I'm in like Flynn, right?
The thing is, I could've written a very academic essay about my accomplishments and why I want to be a counselor, but I figured I'd just be me and write it like a blog post. I hope it works because the more I think about it, the more excited I am about going back to school. Even if it's not this year, it is a life goal I intend to pursue.
And for the record, I'm not doing it for the money. Did we not discuss this yet? I would like to live above the poverty line and some day help other poor, single mothers do the same. That's about it, though. I want to become a therapist because I think it's what I'm supposed to do.
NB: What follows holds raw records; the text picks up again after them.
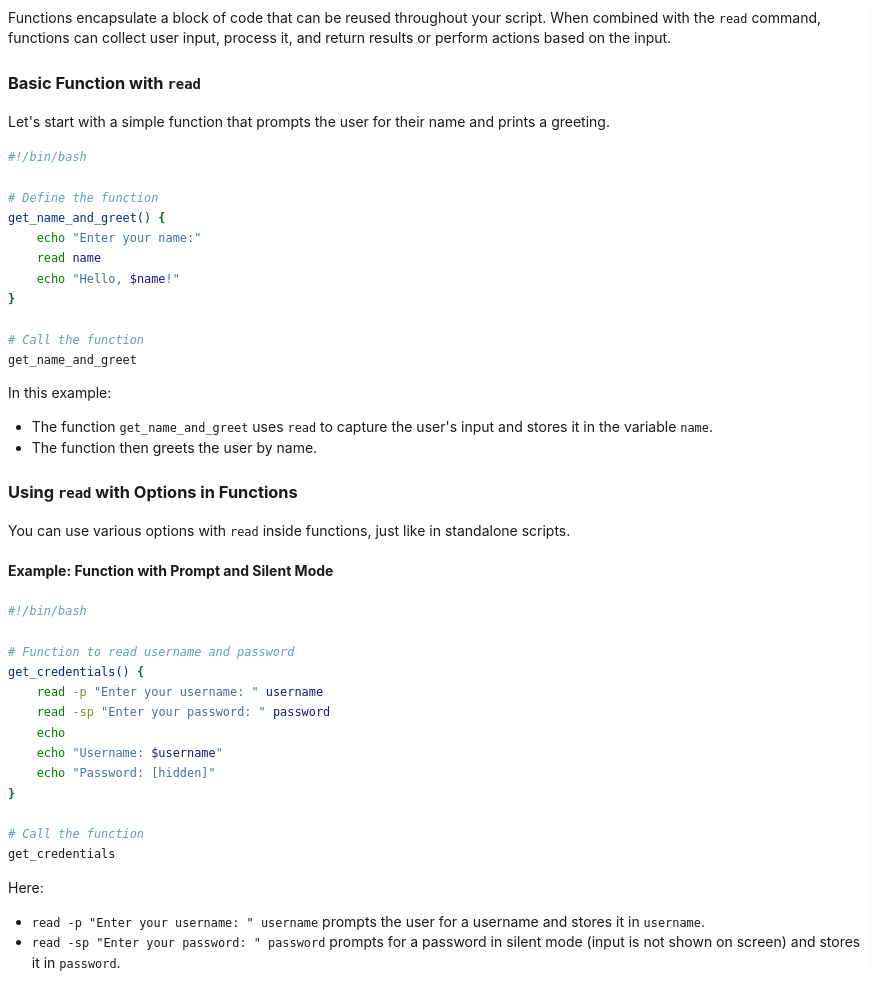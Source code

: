Functions encapsulate a block of code that can be reused throughout your script. When combined with the `read` command, functions can collect user input, process it, and return results or perform actions based on the input.

### Basic Function with `read`

Let's start with a simple function that prompts the user for their name and prints a greeting.

```bash
#!/bin/bash

# Define the function
get_name_and_greet() {
    echo "Enter your name:"
    read name
    echo "Hello, $name!"
}

# Call the function
get_name_and_greet
```

In this example:
- The function `get_name_and_greet` uses `read` to capture the user's input and stores it in the variable `name`.
- The function then greets the user by name.

### Using `read` with Options in Functions

You can use various options with `read` inside functions, just like in standalone scripts.

#### Example: Function with Prompt and Silent Mode

```bash
#!/bin/bash

# Function to read username and password
get_credentials() {
    read -p "Enter your username: " username
    read -sp "Enter your password: " password
    echo
    echo "Username: $username"
    echo "Password: [hidden]"
}

# Call the function
get_credentials
```

Here:
- `read -p "Enter your username: " username` prompts the user for a username and stores it in `username`.
- `read -sp "Enter your password: " password` prompts for a password in silent mode (input is not shown on screen) and stores it in `password`.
Something about me (my openness? my fearlessness? my utter disdain for judging anyone whose shoes aren’t on my side of the closet?) makes complete strangers comfortable telling me their secrets. They've done it my whole life. So pursuing this path just feels like I'm finally listening to what the universe is trying to tell me.
So cross your fingers for me, will ya?


I love it. I read applications as part of my job, and if I read something as out of the ordinary as what you wrote, I'd give you an interview if for no other reason than to meet the woman with balls enough to talk about vagina-waxing on an application essay. :) Crossing fingers and toes and hoping you get in! What a great path for you.
Posted by: Jimmie | February 05, 2013 at 07:14 PM
Fingers crossed!
Posted by: Jennifer | February 05, 2013 at 07:16 PM
I'm late to the party, but I think you're doing the right thing, and debt be damned. You want to help single mothers? Their kids? You're going the right direction, I think. Social work might be another angle on it; I know social workers who perform a lot of counselling tasks. Any angle through your church? The way will present itself. You are smart, you are creative, you will find it.
Posted by: Canadian Rachel | February 05, 2013 at 07:24 PM
Oh honey, my fingers are ALWAYS crossed for you! But, somehow, I think, instead of luck, it's much more fun to watch you make a 90 degree turn and blaze a new trail!
Posted by: Meredith | February 05, 2013 at 10:22 PM
In your last post you said you were doing this because you were "fucking sick of being poor" and needed to "mow yourself down a future."
When confronted with the cold, hard fact that this path doesn't translate into a secure future, all of a sudden you are doing it to "stay above the poverty line and help other single mothers do the same"?
I don't buy it.
Posted by: Lisa | February 06, 2013 at 07:14 AM
Fingers are so crossed for you!!
Posted by: laura | February 06, 2013 at 11:25 AM
I'm currently in an MA program in Clinical Mental Health Counseling on the East Coast. Just a tip: if you want to do this with no debt, the best way (as there are almost 0 scholarships in this field at the MA level) is to get a full-time job at the university. I do administrative work for a pittance of about $36,000 a year, but I get 97 percent of my tuition paid by the University. This means I pay about $150 per class (instead of the usual $4,000 per class price tag). You have to go slower (two classes a semester max), but it's SO worth it to avoid having $72,000 (18 classes x $4000 per class) in debt. Good luck.
Posted by: Kara | February 06, 2013 at 03:36 PM
You are broke - why would you willingly go into significant debt (if you can even get the loans) when you are already struggling? Great motives and all, but what happened to your writing?